Outgoing President Adly Mansour issued a decree calling for a minimum six-month jail term and a fine of 3,000 Egyptian pounds ($420), with higher penalties to employers and repeat offenders, for those convicted of the offense.
A 2013 United Nations survey indicated 99.3 percent of Egyptian women claimed they had experienced sexual harassment, but prosecutions have been rare, with suspects typically accused of the more vague charge of physical assault. It is often the victims who are blamed.
Activists welcomed the news of the new categorization, but it remains unclear if the law will be enforced.

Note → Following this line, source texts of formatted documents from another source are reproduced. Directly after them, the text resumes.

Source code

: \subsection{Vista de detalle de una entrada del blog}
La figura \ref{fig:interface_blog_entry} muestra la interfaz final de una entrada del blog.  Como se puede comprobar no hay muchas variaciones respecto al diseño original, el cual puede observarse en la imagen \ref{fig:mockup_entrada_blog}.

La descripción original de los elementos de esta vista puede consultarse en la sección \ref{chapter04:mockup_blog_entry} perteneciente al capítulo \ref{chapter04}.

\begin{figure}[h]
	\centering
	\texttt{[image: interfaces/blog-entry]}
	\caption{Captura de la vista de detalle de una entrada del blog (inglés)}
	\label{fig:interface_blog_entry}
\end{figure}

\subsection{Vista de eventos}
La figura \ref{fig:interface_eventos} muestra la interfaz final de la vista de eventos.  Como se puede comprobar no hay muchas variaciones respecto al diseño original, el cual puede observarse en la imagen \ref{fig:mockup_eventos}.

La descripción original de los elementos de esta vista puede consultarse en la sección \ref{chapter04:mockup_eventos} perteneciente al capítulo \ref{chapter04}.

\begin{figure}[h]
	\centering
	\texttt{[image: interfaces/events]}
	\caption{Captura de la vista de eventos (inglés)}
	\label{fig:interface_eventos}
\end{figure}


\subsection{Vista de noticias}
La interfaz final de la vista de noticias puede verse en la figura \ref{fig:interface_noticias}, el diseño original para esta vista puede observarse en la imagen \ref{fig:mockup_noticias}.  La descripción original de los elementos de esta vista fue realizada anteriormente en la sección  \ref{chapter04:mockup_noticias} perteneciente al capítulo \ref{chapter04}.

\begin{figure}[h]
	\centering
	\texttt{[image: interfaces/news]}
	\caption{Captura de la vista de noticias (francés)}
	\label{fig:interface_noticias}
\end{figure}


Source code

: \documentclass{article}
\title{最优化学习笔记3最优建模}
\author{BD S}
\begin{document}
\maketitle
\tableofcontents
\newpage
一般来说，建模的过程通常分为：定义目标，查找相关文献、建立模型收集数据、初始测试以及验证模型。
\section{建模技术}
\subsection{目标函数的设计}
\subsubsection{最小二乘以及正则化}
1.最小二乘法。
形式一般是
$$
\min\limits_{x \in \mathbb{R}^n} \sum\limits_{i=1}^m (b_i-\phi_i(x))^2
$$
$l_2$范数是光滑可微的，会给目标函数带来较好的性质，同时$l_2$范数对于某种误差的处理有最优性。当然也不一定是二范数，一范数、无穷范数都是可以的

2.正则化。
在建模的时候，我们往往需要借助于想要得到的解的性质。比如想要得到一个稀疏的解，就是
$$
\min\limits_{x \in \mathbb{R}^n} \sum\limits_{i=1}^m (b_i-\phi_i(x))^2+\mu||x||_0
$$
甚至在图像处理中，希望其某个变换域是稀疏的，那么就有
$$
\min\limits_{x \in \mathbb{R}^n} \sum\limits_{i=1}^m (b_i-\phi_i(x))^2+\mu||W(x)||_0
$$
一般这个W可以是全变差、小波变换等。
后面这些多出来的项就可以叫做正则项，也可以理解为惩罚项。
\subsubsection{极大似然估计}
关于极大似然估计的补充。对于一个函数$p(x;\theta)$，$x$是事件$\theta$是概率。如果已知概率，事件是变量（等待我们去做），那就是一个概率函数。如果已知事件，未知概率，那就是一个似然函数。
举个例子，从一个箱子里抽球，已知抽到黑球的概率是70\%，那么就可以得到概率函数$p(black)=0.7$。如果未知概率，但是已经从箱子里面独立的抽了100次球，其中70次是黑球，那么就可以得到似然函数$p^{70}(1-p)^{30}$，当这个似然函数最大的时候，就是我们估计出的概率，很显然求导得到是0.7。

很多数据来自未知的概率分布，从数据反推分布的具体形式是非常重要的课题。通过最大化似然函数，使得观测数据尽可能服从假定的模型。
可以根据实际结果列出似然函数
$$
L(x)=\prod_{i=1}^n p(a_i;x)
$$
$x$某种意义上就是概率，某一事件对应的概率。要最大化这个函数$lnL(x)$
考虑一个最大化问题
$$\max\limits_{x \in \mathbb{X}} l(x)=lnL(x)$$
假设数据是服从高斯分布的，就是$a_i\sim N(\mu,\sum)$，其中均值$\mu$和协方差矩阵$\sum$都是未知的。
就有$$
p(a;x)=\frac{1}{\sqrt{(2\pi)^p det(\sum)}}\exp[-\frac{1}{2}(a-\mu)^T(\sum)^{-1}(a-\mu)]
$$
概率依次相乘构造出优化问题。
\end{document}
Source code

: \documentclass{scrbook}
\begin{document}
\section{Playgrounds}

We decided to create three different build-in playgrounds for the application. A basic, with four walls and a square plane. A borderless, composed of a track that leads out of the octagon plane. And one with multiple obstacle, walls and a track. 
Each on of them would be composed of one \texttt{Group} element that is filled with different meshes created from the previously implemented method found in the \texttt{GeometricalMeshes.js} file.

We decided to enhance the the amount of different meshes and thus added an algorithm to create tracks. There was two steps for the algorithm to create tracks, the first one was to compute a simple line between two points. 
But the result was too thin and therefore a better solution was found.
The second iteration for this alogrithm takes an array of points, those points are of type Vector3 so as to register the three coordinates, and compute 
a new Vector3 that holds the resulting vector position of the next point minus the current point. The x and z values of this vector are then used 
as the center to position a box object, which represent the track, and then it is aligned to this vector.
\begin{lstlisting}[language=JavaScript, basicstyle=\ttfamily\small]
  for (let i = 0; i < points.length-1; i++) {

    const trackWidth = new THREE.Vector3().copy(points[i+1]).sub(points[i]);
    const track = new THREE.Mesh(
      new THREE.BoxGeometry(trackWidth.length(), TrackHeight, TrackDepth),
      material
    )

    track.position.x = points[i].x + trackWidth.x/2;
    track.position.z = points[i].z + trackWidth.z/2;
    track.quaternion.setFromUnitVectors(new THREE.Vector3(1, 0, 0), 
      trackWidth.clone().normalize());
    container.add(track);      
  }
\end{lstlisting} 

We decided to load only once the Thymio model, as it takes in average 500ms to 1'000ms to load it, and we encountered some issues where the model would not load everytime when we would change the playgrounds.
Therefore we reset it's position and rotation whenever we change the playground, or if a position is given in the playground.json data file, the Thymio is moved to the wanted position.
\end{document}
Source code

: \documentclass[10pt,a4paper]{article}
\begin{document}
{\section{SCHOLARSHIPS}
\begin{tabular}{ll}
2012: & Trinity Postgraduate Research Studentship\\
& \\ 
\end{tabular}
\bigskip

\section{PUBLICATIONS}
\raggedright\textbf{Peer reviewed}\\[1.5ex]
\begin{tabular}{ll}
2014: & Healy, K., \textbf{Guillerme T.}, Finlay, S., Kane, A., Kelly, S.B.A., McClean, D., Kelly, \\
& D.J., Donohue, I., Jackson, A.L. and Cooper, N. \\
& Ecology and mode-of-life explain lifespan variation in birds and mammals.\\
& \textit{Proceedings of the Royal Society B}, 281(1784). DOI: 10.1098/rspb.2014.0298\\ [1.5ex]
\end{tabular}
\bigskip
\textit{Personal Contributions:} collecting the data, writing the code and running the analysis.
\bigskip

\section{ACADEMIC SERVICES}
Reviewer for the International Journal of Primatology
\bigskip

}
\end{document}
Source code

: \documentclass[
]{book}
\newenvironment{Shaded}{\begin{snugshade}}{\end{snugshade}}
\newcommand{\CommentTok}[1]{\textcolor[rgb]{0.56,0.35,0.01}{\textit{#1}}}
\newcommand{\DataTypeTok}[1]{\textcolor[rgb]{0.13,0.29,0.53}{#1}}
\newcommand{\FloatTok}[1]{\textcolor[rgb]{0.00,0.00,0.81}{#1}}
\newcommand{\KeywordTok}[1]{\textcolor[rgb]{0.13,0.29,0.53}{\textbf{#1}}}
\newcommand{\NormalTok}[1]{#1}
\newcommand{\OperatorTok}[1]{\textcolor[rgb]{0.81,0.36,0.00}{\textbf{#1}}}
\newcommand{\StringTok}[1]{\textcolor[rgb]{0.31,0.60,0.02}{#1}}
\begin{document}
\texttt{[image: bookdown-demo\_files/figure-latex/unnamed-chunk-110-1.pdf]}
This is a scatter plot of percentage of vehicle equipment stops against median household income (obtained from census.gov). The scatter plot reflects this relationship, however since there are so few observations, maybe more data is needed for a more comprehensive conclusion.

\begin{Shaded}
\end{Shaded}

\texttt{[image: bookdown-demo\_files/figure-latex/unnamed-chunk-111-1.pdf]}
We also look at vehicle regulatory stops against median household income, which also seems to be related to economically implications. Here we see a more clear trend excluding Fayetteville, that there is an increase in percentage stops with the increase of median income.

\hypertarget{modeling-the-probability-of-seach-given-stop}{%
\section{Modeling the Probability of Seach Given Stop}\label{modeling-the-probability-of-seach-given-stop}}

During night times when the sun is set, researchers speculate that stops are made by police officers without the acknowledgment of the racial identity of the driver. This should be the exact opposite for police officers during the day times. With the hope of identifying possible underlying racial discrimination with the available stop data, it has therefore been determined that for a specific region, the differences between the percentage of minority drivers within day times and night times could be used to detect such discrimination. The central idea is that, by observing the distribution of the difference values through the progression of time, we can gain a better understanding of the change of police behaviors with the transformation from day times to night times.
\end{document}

"The biggest issue is still the cultural one: society doesn't see it as a crime, and police often tend to sympathize with harassers or be harassers themselves. Even when someone manages to get to the police station to report harassment, she will still encounter resistance from police officers, who will try to deter her from going through with filing the police report," said Eba'a El-Tamimi, a spokesperson for the activist group HarassMap.
A rural police official, Col. Ahmed el-Dahaby, said the law would be taken seriously by police, but advised it was a societal issue.
"Our traditions are the thing that stop people from filing charges," he said. "The girls are scared -- they're too ashamed."
Activists are seeking a broader law that better defines the crime of sexual harassment and makes the judicial process simpler.